Work instructions:
All of the records should be given back exactly and in full.

*** Data listing Section Begins ***

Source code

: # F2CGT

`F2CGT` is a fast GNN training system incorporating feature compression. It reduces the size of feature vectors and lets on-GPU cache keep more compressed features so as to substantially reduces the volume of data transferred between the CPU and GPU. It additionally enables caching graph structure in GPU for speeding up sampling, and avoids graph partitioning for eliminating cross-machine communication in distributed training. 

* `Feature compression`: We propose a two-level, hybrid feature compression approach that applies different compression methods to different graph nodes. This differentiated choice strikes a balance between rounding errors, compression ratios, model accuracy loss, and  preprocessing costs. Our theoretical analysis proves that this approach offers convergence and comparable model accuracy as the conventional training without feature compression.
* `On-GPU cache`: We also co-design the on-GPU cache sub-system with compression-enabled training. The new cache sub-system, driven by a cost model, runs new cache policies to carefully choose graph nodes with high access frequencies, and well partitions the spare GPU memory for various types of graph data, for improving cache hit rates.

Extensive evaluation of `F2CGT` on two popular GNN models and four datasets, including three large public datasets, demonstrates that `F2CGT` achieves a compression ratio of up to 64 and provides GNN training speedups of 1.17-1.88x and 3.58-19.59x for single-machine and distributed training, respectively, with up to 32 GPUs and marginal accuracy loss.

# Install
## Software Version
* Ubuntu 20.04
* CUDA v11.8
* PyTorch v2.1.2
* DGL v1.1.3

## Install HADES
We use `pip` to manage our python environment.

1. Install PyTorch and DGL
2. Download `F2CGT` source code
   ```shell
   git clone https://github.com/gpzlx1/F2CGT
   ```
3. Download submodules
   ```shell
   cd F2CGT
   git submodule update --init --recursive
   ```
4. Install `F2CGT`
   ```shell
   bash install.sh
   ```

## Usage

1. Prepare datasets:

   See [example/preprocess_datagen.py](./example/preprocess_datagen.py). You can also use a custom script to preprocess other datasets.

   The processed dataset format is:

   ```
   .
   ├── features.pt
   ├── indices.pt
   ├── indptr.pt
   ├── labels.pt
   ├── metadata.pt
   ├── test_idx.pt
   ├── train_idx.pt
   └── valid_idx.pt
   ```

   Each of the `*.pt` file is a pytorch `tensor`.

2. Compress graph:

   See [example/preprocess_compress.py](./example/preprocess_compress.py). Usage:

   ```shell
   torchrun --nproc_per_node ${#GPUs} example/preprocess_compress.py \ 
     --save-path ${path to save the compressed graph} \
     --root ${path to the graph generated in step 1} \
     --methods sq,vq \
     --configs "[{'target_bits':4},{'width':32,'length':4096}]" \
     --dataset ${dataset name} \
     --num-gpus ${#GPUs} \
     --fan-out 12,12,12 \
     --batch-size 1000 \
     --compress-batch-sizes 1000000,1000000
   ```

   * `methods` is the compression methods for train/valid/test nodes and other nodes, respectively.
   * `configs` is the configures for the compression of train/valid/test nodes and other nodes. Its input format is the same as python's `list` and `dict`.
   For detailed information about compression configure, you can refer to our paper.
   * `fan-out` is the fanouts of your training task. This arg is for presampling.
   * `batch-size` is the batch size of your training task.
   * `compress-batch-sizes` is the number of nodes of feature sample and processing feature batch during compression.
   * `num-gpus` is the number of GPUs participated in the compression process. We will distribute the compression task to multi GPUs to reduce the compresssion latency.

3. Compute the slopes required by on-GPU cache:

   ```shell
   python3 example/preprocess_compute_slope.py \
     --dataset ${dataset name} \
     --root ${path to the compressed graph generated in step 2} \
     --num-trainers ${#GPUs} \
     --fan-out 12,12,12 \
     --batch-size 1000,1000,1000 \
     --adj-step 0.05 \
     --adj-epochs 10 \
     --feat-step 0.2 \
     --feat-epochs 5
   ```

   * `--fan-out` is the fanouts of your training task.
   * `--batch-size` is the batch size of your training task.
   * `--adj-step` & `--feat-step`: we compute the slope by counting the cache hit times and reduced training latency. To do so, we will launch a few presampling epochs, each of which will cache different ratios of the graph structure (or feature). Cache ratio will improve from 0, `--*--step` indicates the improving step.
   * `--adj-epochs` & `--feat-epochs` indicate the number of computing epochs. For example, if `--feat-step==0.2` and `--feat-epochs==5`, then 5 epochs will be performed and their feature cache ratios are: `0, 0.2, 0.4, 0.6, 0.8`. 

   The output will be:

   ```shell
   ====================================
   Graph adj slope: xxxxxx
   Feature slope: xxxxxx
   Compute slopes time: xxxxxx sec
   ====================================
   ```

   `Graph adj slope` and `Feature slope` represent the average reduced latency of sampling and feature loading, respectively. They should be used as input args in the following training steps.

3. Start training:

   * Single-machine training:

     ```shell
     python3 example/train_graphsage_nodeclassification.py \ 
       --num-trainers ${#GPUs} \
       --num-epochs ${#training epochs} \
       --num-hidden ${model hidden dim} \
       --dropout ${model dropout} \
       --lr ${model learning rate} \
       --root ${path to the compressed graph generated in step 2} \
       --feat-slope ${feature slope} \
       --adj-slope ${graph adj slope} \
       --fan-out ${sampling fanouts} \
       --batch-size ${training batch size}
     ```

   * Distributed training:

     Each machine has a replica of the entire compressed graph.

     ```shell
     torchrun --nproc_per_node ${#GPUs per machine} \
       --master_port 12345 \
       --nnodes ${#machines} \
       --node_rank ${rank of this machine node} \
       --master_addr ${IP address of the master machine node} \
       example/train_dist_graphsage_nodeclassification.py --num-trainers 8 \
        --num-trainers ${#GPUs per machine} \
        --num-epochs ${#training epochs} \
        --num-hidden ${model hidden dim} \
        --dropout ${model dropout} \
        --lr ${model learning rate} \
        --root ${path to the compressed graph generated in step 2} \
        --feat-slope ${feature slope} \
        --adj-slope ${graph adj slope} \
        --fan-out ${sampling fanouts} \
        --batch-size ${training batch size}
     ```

*** Data listing Section Ends ***

Solution for this problem:
Source code

: # F2CGT

`F2CGT` is a fast GNN training system incorporating feature compression. It reduces the size of feature vectors and lets on-GPU cache keep more compressed features so as to substantially reduces the volume of data transferred between the CPU and GPU. It additionally enables caching graph structure in GPU for speeding up sampling, and avoids graph partitioning for eliminating cross-machine communication in distributed training. 

* `Feature compression`: We propose a two-level, hybrid feature compression approach that applies different compression methods to different graph nodes. This differentiated choice strikes a balance between rounding errors, compression ratios, model accuracy loss, and  preprocessing costs. Our theoretical analysis proves that this approach offers convergence and comparable model accuracy as the conventional training without feature compression.
* `On-GPU cache`: We also co-design the on-GPU cache sub-system with compression-enabled training. The new cache sub-system, driven by a cost model, runs new cache policies to carefully choose graph nodes with high access frequencies, and well partitions the spare GPU memory for various types of graph data, for improving cache hit rates.

Extensive evaluation of `F2CGT` on two popular GNN models and four datasets, including three large public datasets, demonstrates that `F2CGT` achieves a compression ratio of up to 64 and provides GNN training speedups of 1.17-1.88x and 3.58-19.59x for single-machine and distributed training, respectively, with up to 32 GPUs and marginal accuracy loss.

# Install
## Software Version
* Ubuntu 20.04
* CUDA v11.8
* PyTorch v2.1.2
* DGL v1.1.3

## Install HADES
We use `pip` to manage our python environment.

1. Install PyTorch and DGL
2. Download `F2CGT` source code
   ```shell
   git clone https://github.com/gpzlx1/F2CGT
   ```
3. Download submodules
   ```shell
   cd F2CGT
   git submodule update --init --recursive
   ```
4. Install `F2CGT`
   ```shell
   bash install.sh
   ```

## Usage

1. Prepare datasets:

   See [example/preprocess_datagen.py](./example/preprocess_datagen.py). You can also use a custom script to preprocess other datasets.

   The processed dataset format is:

   ```
   .
   ├── features.pt
   ├── indices.pt
   ├── indptr.pt
   ├── labels.pt
   ├── metadata.pt
   ├── test_idx.pt
   ├── train_idx.pt
   └── valid_idx.pt
   ```

   Each of the `*.pt` file is a pytorch `tensor`.

2. Compress graph:

   See [example/preprocess_compress.py](./example/preprocess_compress.py). Usage:

   ```shell
   torchrun --nproc_per_node ${#GPUs} example/preprocess_compress.py \ 
     --save-path ${path to save the compressed graph} \
     --root ${path to the graph generated in step 1} \
     --methods sq,vq \
     --configs "[{'target_bits':4},{'width':32,'length':4096}]" \
     --dataset ${dataset name} \
     --num-gpus ${#GPUs} \
     --fan-out 12,12,12 \
     --batch-size 1000 \
     --compress-batch-sizes 1000000,1000000
   ```

   * `methods` is the compression methods for train/valid/test nodes and other nodes, respectively.
   * `configs` is the configures for the compression of train/valid/test nodes and other nodes. Its input format is the same as python's `list` and `dict`.
   For detailed information about compression configure, you can refer to our paper.
   * `fan-out` is the fanouts of your training task. This arg is for presampling.
   * `batch-size` is the batch size of your training task.
   * `compress-batch-sizes` is the number of nodes of feature sample and processing feature batch during compression.
   * `num-gpus` is the number of GPUs participated in the compression process. We will distribute the compression task to multi GPUs to reduce the compresssion latency.

3. Compute the slopes required by on-GPU cache:

   ```shell
   python3 example/preprocess_compute_slope.py \
     --dataset ${dataset name} \
     --root ${path to the compressed graph generated in step 2} \
     --num-trainers ${#GPUs} \
     --fan-out 12,12,12 \
     --batch-size 1000,1000,1000 \
     --adj-step 0.05 \
     --adj-epochs 10 \
     --feat-step 0.2 \
     --feat-epochs 5
   ```

   * `--fan-out` is the fanouts of your training task.
   * `--batch-size` is the batch size of your training task.
   * `--adj-step` & `--feat-step`: we compute the slope by counting the cache hit times and reduced training latency. To do so, we will launch a few presampling epochs, each of which will cache different ratios of the graph structure (or feature). Cache ratio will improve from 0, `--*--step` indicates the improving step.
   * `--adj-epochs` & `--feat-epochs` indicate the number of computing epochs. For example, if `--feat-step==0.2` and `--feat-epochs==5`, then 5 epochs will be performed and their feature cache ratios are: `0, 0.2, 0.4, 0.6, 0.8`. 

   The output will be:

   ```shell
   ====================================
   Graph adj slope: xxxxxx
   Feature slope: xxxxxx
   Compute slopes time: xxxxxx sec
   ====================================
   ```

   `Graph adj slope` and `Feature slope` represent the average reduced latency of sampling and feature loading, respectively. They should be used as input args in the following training steps.

3. Start training:

   * Single-machine training:

     ```shell
     python3 example/train_graphsage_nodeclassification.py \ 
       --num-trainers ${#GPUs} \
       --num-epochs ${#training epochs} \
       --num-hidden ${model hidden dim} \
       --dropout ${model dropout} \
       --lr ${model learning rate} \
       --root ${path to the compressed graph generated in step 2} \
       --feat-slope ${feature slope} \
       --adj-slope ${graph adj slope} \
       --fan-out ${sampling fanouts} \
       --batch-size ${training batch size}
     ```

   * Distributed training:

     Each machine has a replica of the entire compressed graph.

     ```shell
     torchrun --nproc_per_node ${#GPUs per machine} \
       --master_port 12345 \
       --nnodes ${#machines} \
       --node_rank ${rank of this machine node} \
       --master_addr ${IP address of the master machine node} \
       example/train_dist_graphsage_nodeclassification.py --num-trainers 8 \
        --num-trainers ${#GPUs per machine} \
        --num-epochs ${#training epochs} \
        --num-hidden ${model hidden dim} \
        --dropout ${model dropout} \
        --lr ${model learning rate} \
        --root ${path to the compressed graph generated in step 2} \
        --feat-slope ${feature slope} \
        --adj-slope ${graph adj slope} \
        --fan-out ${sampling fanouts} \
        --batch-size ${training batch size}
     ```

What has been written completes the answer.